▸ ASSIGNMENT:
Return exactly the lines that run from the one with "3. Full unit" to the last line of the entries below, both included, and nothing else.

-- RECORDS TO PROCESS follows --

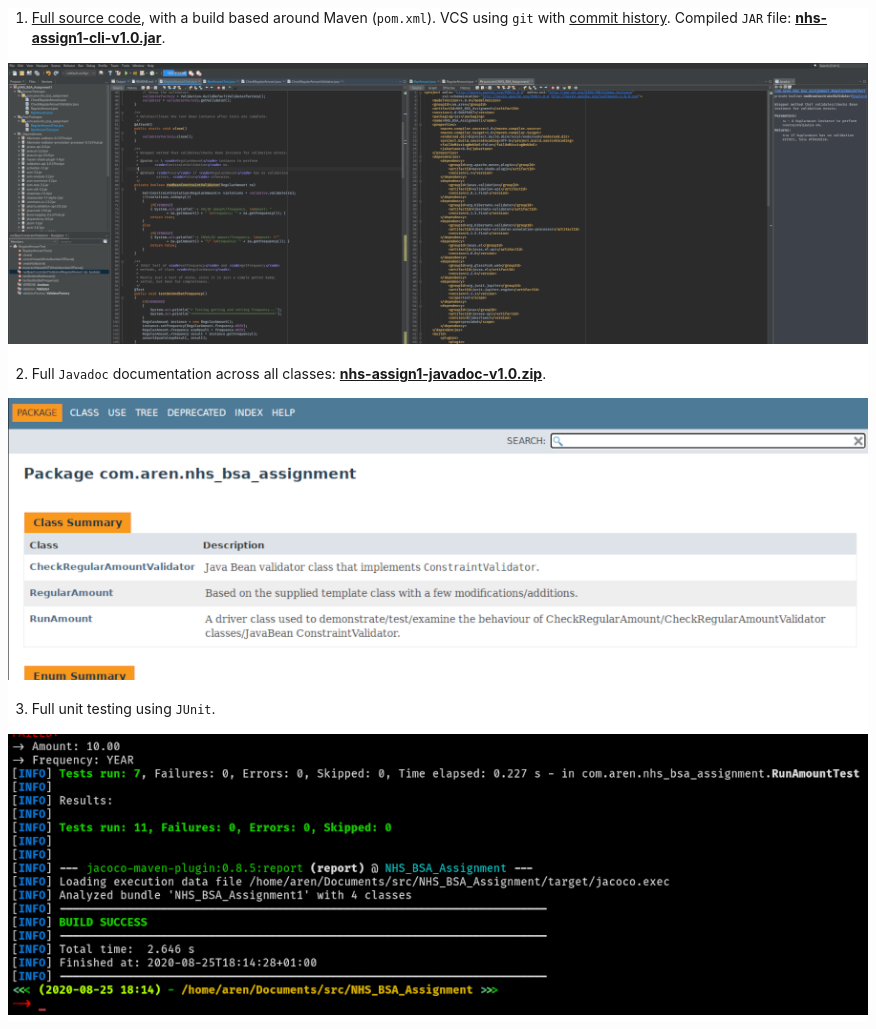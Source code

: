 1. [Full source code](https://github.com/ArenT1981/bsa_constraint_validation_assign1/tree/master/src), with a build based around Maven (`pom.xml`). VCS using `git` with [commit history](https://github.com/ArenT1981/bsa_constraint_validation_assign1/commits/master). Compiled `JAR` file: [**nhs-assign1-cli-v1.0.jar**](https://github.com/ArenT1981/bsa_constraint_validation_assign1/raw/master/assets/v1.0/nhs-assign1-cli-v1.0.jar).

![](./assets/img/rel_git.png)

2. Full `Javadoc` documentation across all classes: [**nhs-assign1-javadoc-v1.0.zip**](https://github.com/ArenT1981/bsa_constraint_validation_assign1/raw/master/assets/v1.0/nhs-assign1-javadoc-v1.0.zip).

![](./assets/img/rel_javadoc.png)

3. Full unit testing using `JUnit`.

![](./assets/img/rel_junit.png)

-- RECORDS TO PROCESS concluded --

▸ ANSWER TO THE PROBLEM:
3. Full unit testing using `JUnit`.

![](./assets/img/rel_junit.png)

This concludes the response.